Plain-text document sources:
──────

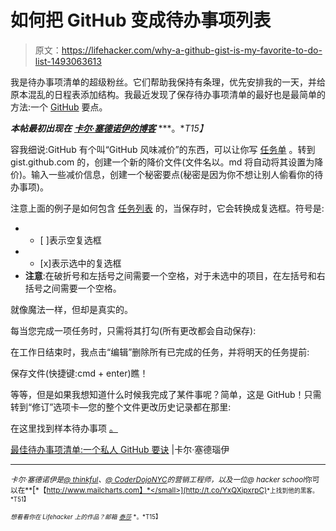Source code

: # 如何把 GitHub 变成待办事项列表

> 原文：<https://lifehacker.com/why-a-github-gist-is-my-favorite-to-do-list-1493063613>

我是待办事项清单的超级粉丝。它们帮助我保持有条理，优先安排我的一天，并给原本混乱的日程表添加结构。我最近发现了保存待办事项清单的最好也是最简单的方法:一个 [GitHub](https://lifehacker.com/how-the-heck-do-i-use-github-5983680) 要点。



***本帖最初出现在*** [***卡尔·塞德诺伊的博客***](http://carlsednaoui.com/post/70299468325/the-best-to-do-list-a-private-gist) ***。**T15】*

容我细说:GitHub 有个叫“GitHub 风味减价”的东西，可以让你写 [任务单](https://github.com/blog/1375-task-lists-in-gfm-issues-pulls-comments) 。转到 gist.github.com 的，创建一个新的降价文件(文件名以。md 将自动将其设置为降价)。输入一些减价信息，创建一个秘密要点(秘密是因为你不想让别人偷看你的待办事项)。

注意上面的例子是如何包含 [任务列表](https://github.com/blog/1375-task-lists-in-gfm-issues-pulls-comments) 的，当保存时，它会转换成复选框。符号是:

*   - [ ]表示空复选框
*   - [x]表示选中的复选框
*   **注意**:在破折号和左括号之间需要一个空格，对于未选中的项目，在左括号和右括号之间需要一个空格。

就像魔法一样，但却是真实的。

每当您完成一项任务时，只需将其打勾(所有更改都会自动保存):

在工作日结束时，我点击“编辑”删除所有已完成的任务，并将明天的任务提前:

保存文件(快捷键:cmd + enter)瞧！

等等，但是如果我想知道什么时候我完成了某件事呢？简单，这是 GitHub！只需转到“修订”选项卡—您的整个文件更改历史记录都在那里:

在这里找到样本待办事项 [。](https://gist.github.com/carlsednaoui/531c4f655735d3317bab)

[最佳待办事项清单:一个私人 GitHub 要诀](http://carlsednaoui.com/post/70299468325/the-best-to-do-list-a-private-gist) |卡尔·塞德瑙伊

* * *

<small>*卡尔·塞德诺伊是*</small>[<small>*@ thinkful*</small>](https://twitter.com/thinkful)<small>*、*</small>[<small>*@ CoderDojoNYC*</small>](https://twitter.com/CoderDojoNYC)<small>*的营销工程师，以及一位*</small><small>*@ hacker school*你可以在**</small>[<small>*【http://www.mailcharts.com】*</small>](http://t.co/YxQXipxrpC)<small>*上找到他的黑客。*T51】</small>

<small>*想看看你在 Lifehacker 上的作品？邮箱*</small> [<small>*泰莎*</small>](https://mail.google.com/mail/?view=cm&fs=1&tf=1&to=tessa@lifehacker.com) <small>*。*T15】</small>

──────

● **WHAT IS NEEDED**: Starting with the line that contains "- [ ]表示空复选框", restate every line through the end of the records above, exactly and with no other lines.

● **REPLY TO THE EXERCISE**:
*   - [ ]表示空复选框
*   - [x]表示选中的复选框
*   **注意**:在破折号和左括号之间需要一个空格，对于未选中的项目，在左括号和右括号之间需要一个空格。

就像魔法一样，但却是真实的。

每当您完成一项任务时，只需将其打勾(所有更改都会自动保存):

在工作日结束时，我点击“编辑”删除所有已完成的任务，并将明天的任务提前:

保存文件(快捷键:cmd + enter)瞧！

等等，但是如果我想知道什么时候我完成了某件事呢？简单，这是 GitHub！只需转到“修订”选项卡—您的整个文件更改历史记录都在那里:

在这里找到样本待办事项 [。](https://gist.github.com/carlsednaoui/531c4f655735d3317bab)

[最佳待办事项清单:一个私人 GitHub 要诀](http://carlsednaoui.com/post/70299468325/the-best-to-do-list-a-private-gist) |卡尔·塞德瑙伊

* * *

<small>*卡尔·塞德诺伊是*</small>[<small>*@ thinkful*</small>](https://twitter.com/thinkful)<small>*、*</small>[<small>*@ CoderDojoNYC*</small>](https://twitter.com/CoderDojoNYC)<small>*的营销工程师，以及一位*</small><small>*@ hacker school*你可以在**</small>[<small>*【http://www.mailcharts.com】*</small>](http://t.co/YxQXipxrpC)<small>*上找到他的黑客。*T51】</small>

<small>*想看看你在 Lifehacker 上的作品？邮箱*</small> [<small>*泰莎*</small>](https://mail.google.com/mail/?view=cm&fs=1&tf=1&to=tessa@lifehacker.com) <small>*。*T15】</small>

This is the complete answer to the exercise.